Tal como em todos os Caminhos de Santiago, vais precisar de um Credencial de peregrino — Nos alojamentos para peregrinos franceses, é um requisito para o acolhimento, não uma lembrança. Podes obtê-lo nas associações de São Tiago (também no centro de acolhimento de peregrinos da Catedral de Bayonne, de abril a outubro) ou online por cerca de 10 a 15 euros; encomenda-o com antecedência, para que o tenhas a tempo do início da tua viagem — além disso, é o documento necessário para obter a Compostela em Santiago. E planeia o alojamento com antecedência: as associações mantêm listas atualizadas de alojamentos, mas os locais mudam, e ligar com dois a três dias de antecedência não é aqui uma questão de cortesia, mas sim uma necessidade; a forma mais fácil de planear é diretamente na aplicação Camino Ninja, onde podes organizar as tuas etapas e incluir logo os alojamentos adequados.
Quanto te vai custar a viagem
Conta com 35 a 55 euros por dia — e a Voie Littorale situa-se na parte superior desta faixa de preços padrão francesa, não devido aos preços para peregrinos, mas sim devido aos locais de férias. A parte mais económica: alojamentos de etapa entre 17 e 20 euros; a lista das Landes indica valores entre 10 e 50 euros, com várias casas que funcionam com donativos; os parques de campismo oferecem tarifas para peregrinos (Sanguinet: a partir de 9,90 euros), e em Bayonne, a cama na Maison Diocésaine custa entre 18 e 26 euros. A parte mais cara é Seignosse–Hossegor–Capbreton, onde as noites individuais podem ultrapassar claramente os 60 euros. Para todo o percurso, isto significa: cerca de 450 a 800 euros se optar consistentemente por gîtes e parques de campismo, 800 a 1 200 euros com chambres d'hôtes e jantar quente — mais o ferry (5 euros), credencial (10–15 euros) e as viagens de ida e volta. Todos os preços referem-se a agosto de 2026.
Como chegar
O ponto de partida situa-se no extremo de uma península — e, mesmo assim, tem a sua própria estação ferroviária: A Linha Médoc do TER faz o percurso de Bordéus até Pointe-de-Grave, com paragens em Soulac e Le Verdon, com ligações a horário com o ferry para Royan. A partir dos países de língua alemã, podes apanhar um voo para Bordeaux-Mérignac ou vem de TGV. A opção mais bonita para quem vem do norte: comboio até Royan, depois ferry — e aí começa o teu percurso pela água, tal como sempre aconteceu ao longo da história.

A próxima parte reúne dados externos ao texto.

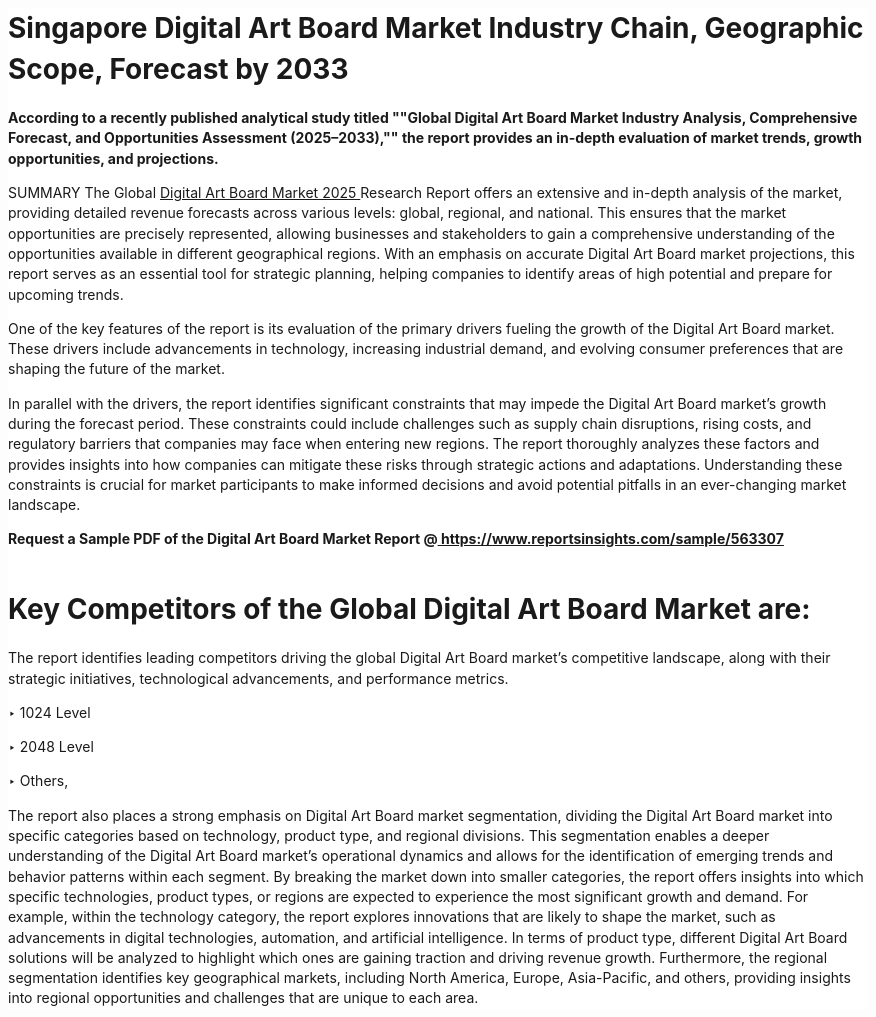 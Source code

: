 # Singapore Digital Art Board Market Industry Chain, Geographic Scope, Forecast by 2033

<strong>According to a recently published analytical study titled ""Global Digital Art Board Market Industry Analysis, Comprehensive Forecast, and Opportunities Assessment (2025–2033),"" the report provides an in-depth evaluation of market trends, growth opportunities, and projections.</strong>

SUMMARY The Global <a href=https://www.reportsinsights.com/sample/563307>Digital Art Board Market 2025 </a> Research Report offers an extensive and in-depth analysis of the market, providing detailed revenue forecasts across various levels: global, regional, and national. This ensures that the market opportunities are precisely represented, allowing businesses and stakeholders to gain a comprehensive understanding of the opportunities available in different geographical regions. With an emphasis on accurate Digital Art Board market projections, this report serves as an essential tool for strategic planning, helping companies to identify areas of high potential and prepare for upcoming trends.

One of the key features of the report is its evaluation of the primary drivers fueling the growth of the Digital Art Board market. These drivers include advancements in technology, increasing industrial demand, and evolving consumer preferences that are shaping the future of the market. 

In parallel with the drivers, the report identifies significant constraints that may impede the Digital Art Board market’s growth during the forecast period. These constraints could include challenges such as supply chain disruptions, rising costs, and regulatory barriers that companies may face when entering new regions. The report thoroughly analyzes these factors and provides insights into how companies can mitigate these risks through strategic actions and adaptations. Understanding these constraints is crucial for market participants to make informed decisions and avoid potential pitfalls in an ever-changing market landscape.

<strong>Request a Sample PDF of the Digital Art Board Market Report </strong><strong>@<a href=https://www.reportsinsights.com/sample/563307> https://www.reportsinsights.com/sample/563307</a></strong></font>

# <strong>Key Competitors of the Global Digital Art Board Market are:</strong>

The report identifies leading competitors driving the global Digital Art Board market’s competitive landscape, along with their strategic initiatives, technological advancements, and performance metrics.

‣ 1024 Level

‣ 2048 Level

‣ Others,

The report also places a strong emphasis on Digital Art Board market segmentation, dividing the Digital Art Board market into specific categories based on technology, product type, and regional divisions. This segmentation enables a deeper understanding of the Digital Art Board market’s operational dynamics and allows for the identification of emerging trends and behavior patterns within each segment. By breaking the market down into smaller categories, the report offers insights into which specific technologies, product types, or regions are expected to experience the most significant growth and demand. For example, within the technology category, the report explores innovations that are likely to shape the market, such as advancements in digital technologies, automation, and artificial intelligence. In terms of product type, different Digital Art Board solutions will be analyzed to highlight which ones are gaining traction and driving revenue growth. Furthermore, the regional segmentation identifies key geographical markets, including North America, Europe, Asia-Pacific, and others, providing insights into regional opportunities and challenges that are unique to each area.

O final é ainda mais simples: Bayonne situa-se no eixo do TGV Paris–Hendaye, com comboios diretos para Bordéus, Paris e Toulouse e ligação via Irún para San Sebastián; o aeroporto de Biarritz-Pays Basque fica a dez quilómetros de distância. Quem continuar a peregrinação não precisa de horários — os três percursos de ligação partem todos do rio Nive.
- Como chegar à Pointe de Grave: Linha TER-Médoc, de Bordéus até à estação terminal de Pointe-de-Grave (paragens, entre outras, em Soulac e Le Verdon), com ligação ao ferry. Aeroporto de Bordéus-Mérignac (~100 km). Vindo do norte: comboio para Royan, ferry ~30 min. (5 €/3 €).
- Viagem de regresso a partir de Bayonne: Linha do TGV Paris–Bordeaux–Hendaye; Aeroporto de Biarritz-Pays Basque a cerca de 10 km; autocarro 816 para Hendaye, autocarros para Pamplona, comboio para Saint-Jean-Pied-de-Port.
- Entrada intermédia: Soulac (estação própria, mesmo junto à basílica); Biganos-Facture reduz o percurso pela metade (TER Bordéus–Arcachon, ainda ~165 km); Mimizan e Capbreton/Hossegor para uma última semana nas Landes (~105 km a partir de Mimizan).